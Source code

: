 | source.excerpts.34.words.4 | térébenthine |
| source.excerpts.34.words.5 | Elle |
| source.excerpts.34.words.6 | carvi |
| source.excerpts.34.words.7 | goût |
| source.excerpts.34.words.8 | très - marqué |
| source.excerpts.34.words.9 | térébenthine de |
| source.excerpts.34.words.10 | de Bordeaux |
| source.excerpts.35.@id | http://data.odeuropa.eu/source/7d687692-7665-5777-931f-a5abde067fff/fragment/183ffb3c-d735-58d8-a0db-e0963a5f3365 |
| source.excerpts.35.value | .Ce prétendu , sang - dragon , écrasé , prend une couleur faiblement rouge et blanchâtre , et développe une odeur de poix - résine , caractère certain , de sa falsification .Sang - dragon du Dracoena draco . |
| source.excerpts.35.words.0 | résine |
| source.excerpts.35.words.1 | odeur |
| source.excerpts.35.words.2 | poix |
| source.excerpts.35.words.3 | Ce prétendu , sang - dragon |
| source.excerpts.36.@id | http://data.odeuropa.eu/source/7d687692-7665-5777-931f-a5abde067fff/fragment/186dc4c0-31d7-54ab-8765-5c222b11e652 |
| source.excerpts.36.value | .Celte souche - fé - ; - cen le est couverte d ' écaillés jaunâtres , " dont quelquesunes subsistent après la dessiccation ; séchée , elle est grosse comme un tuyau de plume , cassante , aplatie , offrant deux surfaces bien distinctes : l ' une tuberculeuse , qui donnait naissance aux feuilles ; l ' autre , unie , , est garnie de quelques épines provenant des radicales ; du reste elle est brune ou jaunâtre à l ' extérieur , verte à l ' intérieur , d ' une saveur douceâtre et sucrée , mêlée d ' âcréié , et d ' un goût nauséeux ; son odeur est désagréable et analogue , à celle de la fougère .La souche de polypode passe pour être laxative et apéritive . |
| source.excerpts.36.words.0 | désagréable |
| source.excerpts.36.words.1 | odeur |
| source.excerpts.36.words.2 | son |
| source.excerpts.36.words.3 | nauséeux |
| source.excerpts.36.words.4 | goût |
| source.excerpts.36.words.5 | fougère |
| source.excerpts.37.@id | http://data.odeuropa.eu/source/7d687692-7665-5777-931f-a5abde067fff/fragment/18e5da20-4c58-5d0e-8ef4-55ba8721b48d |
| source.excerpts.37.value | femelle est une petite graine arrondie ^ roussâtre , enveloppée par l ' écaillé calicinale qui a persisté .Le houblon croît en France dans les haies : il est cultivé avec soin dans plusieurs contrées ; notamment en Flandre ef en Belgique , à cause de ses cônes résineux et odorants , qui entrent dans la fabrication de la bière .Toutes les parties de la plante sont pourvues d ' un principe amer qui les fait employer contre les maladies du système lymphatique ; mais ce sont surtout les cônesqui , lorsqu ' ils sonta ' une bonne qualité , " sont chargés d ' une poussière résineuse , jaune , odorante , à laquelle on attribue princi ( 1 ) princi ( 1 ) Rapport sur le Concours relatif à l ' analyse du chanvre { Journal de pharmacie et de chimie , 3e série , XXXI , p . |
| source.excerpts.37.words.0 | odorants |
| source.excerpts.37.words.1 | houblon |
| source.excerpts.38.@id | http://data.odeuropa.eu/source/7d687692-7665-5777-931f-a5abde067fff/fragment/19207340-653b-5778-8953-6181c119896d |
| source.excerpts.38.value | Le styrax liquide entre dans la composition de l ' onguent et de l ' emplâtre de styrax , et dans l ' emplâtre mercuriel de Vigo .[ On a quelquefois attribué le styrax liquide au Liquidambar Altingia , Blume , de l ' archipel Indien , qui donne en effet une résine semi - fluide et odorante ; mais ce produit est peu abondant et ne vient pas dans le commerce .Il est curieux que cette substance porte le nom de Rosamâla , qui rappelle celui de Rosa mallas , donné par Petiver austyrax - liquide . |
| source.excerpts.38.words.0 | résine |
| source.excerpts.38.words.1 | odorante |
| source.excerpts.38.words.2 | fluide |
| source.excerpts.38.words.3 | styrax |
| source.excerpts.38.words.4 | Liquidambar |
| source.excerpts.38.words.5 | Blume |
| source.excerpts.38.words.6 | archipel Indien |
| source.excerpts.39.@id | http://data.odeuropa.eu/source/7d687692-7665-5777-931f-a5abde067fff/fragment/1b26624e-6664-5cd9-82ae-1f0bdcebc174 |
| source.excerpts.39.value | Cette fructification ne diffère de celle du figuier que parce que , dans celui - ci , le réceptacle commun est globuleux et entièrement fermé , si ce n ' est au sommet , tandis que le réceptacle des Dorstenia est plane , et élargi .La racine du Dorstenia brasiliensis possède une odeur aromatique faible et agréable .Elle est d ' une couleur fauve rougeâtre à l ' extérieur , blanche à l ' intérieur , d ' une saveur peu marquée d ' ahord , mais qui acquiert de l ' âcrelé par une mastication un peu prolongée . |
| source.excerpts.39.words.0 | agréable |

◆ Task item: Copy all of the entries above exactly as shown.

◆ Task answer:
Source code

: | source.excerpts.34.words.4 | térébenthine |
| source.excerpts.34.words.5 | Elle |
| source.excerpts.34.words.6 | carvi |
| source.excerpts.34.words.7 | goût |
| source.excerpts.34.words.8 | très - marqué |
| source.excerpts.34.words.9 | térébenthine de |
| source.excerpts.34.words.10 | de Bordeaux |
| source.excerpts.35.@id | http://data.odeuropa.eu/source/7d687692-7665-5777-931f-a5abde067fff/fragment/183ffb3c-d735-58d8-a0db-e0963a5f3365 |
| source.excerpts.35.value | .Ce prétendu , sang - dragon , écrasé , prend une couleur faiblement rouge et blanchâtre , et développe une odeur de poix - résine , caractère certain , de sa falsification .Sang - dragon du Dracoena draco . |
| source.excerpts.35.words.0 | résine |
| source.excerpts.35.words.1 | odeur |
| source.excerpts.35.words.2 | poix |
| source.excerpts.35.words.3 | Ce prétendu , sang - dragon |
| source.excerpts.36.@id | http://data.odeuropa.eu/source/7d687692-7665-5777-931f-a5abde067fff/fragment/186dc4c0-31d7-54ab-8765-5c222b11e652 |
| source.excerpts.36.value | .Celte souche - fé - ; - cen le est couverte d ' écaillés jaunâtres , " dont quelquesunes subsistent après la dessiccation ; séchée , elle est grosse comme un tuyau de plume , cassante , aplatie , offrant deux surfaces bien distinctes : l ' une tuberculeuse , qui donnait naissance aux feuilles ; l ' autre , unie , , est garnie de quelques épines provenant des radicales ; du reste elle est brune ou jaunâtre à l ' extérieur , verte à l ' intérieur , d ' une saveur douceâtre et sucrée , mêlée d ' âcréié , et d ' un goût nauséeux ; son odeur est désagréable et analogue , à celle de la fougère .La souche de polypode passe pour être laxative et apéritive . |
| source.excerpts.36.words.0 | désagréable |
| source.excerpts.36.words.1 | odeur |
| source.excerpts.36.words.2 | son |
| source.excerpts.36.words.3 | nauséeux |
| source.excerpts.36.words.4 | goût |
| source.excerpts.36.words.5 | fougère |
| source.excerpts.37.@id | http://data.odeuropa.eu/source/7d687692-7665-5777-931f-a5abde067fff/fragment/18e5da20-4c58-5d0e-8ef4-55ba8721b48d |
| source.excerpts.37.value | femelle est une petite graine arrondie ^ roussâtre , enveloppée par l ' écaillé calicinale qui a persisté .Le houblon croît en France dans les haies : il est cultivé avec soin dans plusieurs contrées ; notamment en Flandre ef en Belgique , à cause de ses cônes résineux et odorants , qui entrent dans la fabrication de la bière .Toutes les parties de la plante sont pourvues d ' un principe amer qui les fait employer contre les maladies du système lymphatique ; mais ce sont surtout les cônesqui , lorsqu ' ils sonta ' une bonne qualité , " sont chargés d ' une poussière résineuse , jaune , odorante , à laquelle on attribue princi ( 1 ) princi ( 1 ) Rapport sur le Concours relatif à l ' analyse du chanvre { Journal de pharmacie et de chimie , 3e série , XXXI , p . |
| source.excerpts.37.words.0 | odorants |
| source.excerpts.37.words.1 | houblon |
| source.excerpts.38.@id | http://data.odeuropa.eu/source/7d687692-7665-5777-931f-a5abde067fff/fragment/19207340-653b-5778-8953-6181c119896d |
| source.excerpts.38.value | Le styrax liquide entre dans la composition de l ' onguent et de l ' emplâtre de styrax , et dans l ' emplâtre mercuriel de Vigo .[ On a quelquefois attribué le styrax liquide au Liquidambar Altingia , Blume , de l ' archipel Indien , qui donne en effet une résine semi - fluide et odorante ; mais ce produit est peu abondant et ne vient pas dans le commerce .Il est curieux que cette substance porte le nom de Rosamâla , qui rappelle celui de Rosa mallas , donné par Petiver austyrax - liquide . |
| source.excerpts.38.words.0 | résine |
| source.excerpts.38.words.1 | odorante |
| source.excerpts.38.words.2 | fluide |
| source.excerpts.38.words.3 | styrax |
| source.excerpts.38.words.4 | Liquidambar |
| source.excerpts.38.words.5 | Blume |
| source.excerpts.38.words.6 | archipel Indien |
| source.excerpts.39.@id | http://data.odeuropa.eu/source/7d687692-7665-5777-931f-a5abde067fff/fragment/1b26624e-6664-5cd9-82ae-1f0bdcebc174 |
| source.excerpts.39.value | Cette fructification ne diffère de celle du figuier que parce que , dans celui - ci , le réceptacle commun est globuleux et entièrement fermé , si ce n ' est au sommet , tandis que le réceptacle des Dorstenia est plane , et élargi .La racine du Dorstenia brasiliensis possède une odeur aromatique faible et agréable .Elle est d ' une couleur fauve rougeâtre à l ' extérieur , blanche à l ' intérieur , d ' une saveur peu marquée d ' ahord , mais qui acquiert de l ' âcrelé par une mastication un peu prolongée . |
| source.excerpts.39.words.0 | agréable |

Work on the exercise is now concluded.